More countries are aligning National Adaptation Plans into their NDCs through programmes like UNDP and FAO’s Scaling Up Climate Ambition on Land Use and Agriculture (SCALA) to help countries cope with climate impacts.
Adaptation and resilience will be a key pillar of this upcoming Climate Ambition Summit and in the lead up to COP26.
4) A transformation is underway in the financial sector, one driven by a growing availability of information on environmental and social impacts of investments and the rising risks posed by climate change.
As investors around the world increasingly recognise the risks of investing in fossil fuels, we can see a corresponding growing appetite for sustainable investment.
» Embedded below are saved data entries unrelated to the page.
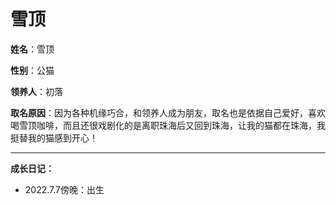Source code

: # 雪顶

**姓名**：雪顶

**性别**：公猫

**领养人**：初落

**取名原因**：因为各种机缘巧合，和领养人成为朋友，取名也是依据自己爱好，喜欢喝雪顶咖啡，而且还很戏剧化的是离职珠海后又回到珠海，让我的猫都在珠海，我挺替我的猫感到开心！

------

**成长日记：**

- 2022.7.7傍晚：出生





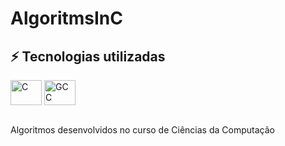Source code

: # AlgoritmsInC

## ⚡ Tecnologias utilizadas
<div>
  <img align="center" alt="C" height="40" width="50" src="https://cdn.jsdelivr.net/gh/devicons/devicon/icons/c/c-original.svg" />
  <img align="center" alt="GCC" height="40" width="50" src="https://cdn.jsdelivr.net/gh/devicons/devicon/icons/gcc/gcc-original.svg" />
  <br><br>
</div>

Algoritmos desenvolvidos no curso de Ciências da Computação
In reflection of this, green bond issuance has quadrupled over last four years, from US$110 billion in 2016 to US$465 billion in 2019. A UNDP-supported green bond scheme in Indonesia, which has raised more than US$2.75 billion from three annual issuances, is already oversubscribed.
To accelerate the trend, UNDP is supporting countries to create more attractive environments for investment, while helping them to leapfrog carbon-intensive infrastructure and avoid carbon lock-in.
We are also supporting countries to work together on pricing carbon, for example supporting Ghana and Switzerland to develop innovative carbon finance mechanisms.
Over 60 countries are working with the UN and other partners including the IMF to establish Integrated National Financing Frameworks, helping mobiliZe public and private finance in support of their national development priorities and the Sustainable Development Goals.
Launched last year, the UNDP-supported Climate Investment Platform aims to increase flow of capital to projects that support climate action, with an initial focus on clean energy.
5) We are getting better at bringing all our human resources to the table – including women, youth and indigenous communities.
In a bid toward increased inclusivity and more just outcomes, many countries are taking steps to include marginalized groups in climate discussions and climate action.
Under UNDP’s Climate Promise, 75 percent of countries are prioritizing youth. In just one inspiring example, North Macedonia began a public awareness campaign that showcased young women and climate action and helped young people directly inform NDC enhancement.
Unexpected tools are being used to reach new audiences. The mobile game Mission 1.5 is helping to educate and empower youth to inform climate change decision-making. Using the game, millions of people have voted on their priorities in more than 50 countries.
Meanwhile, more than 90 percent of countries under the Climate Promise are moving to strengthen women’s contributions in policymaking, planning and implementation. Countries such as Iraq are more extensively engaging women, while also tracking and reporting on gender-responsive mitigation measures under their NDC.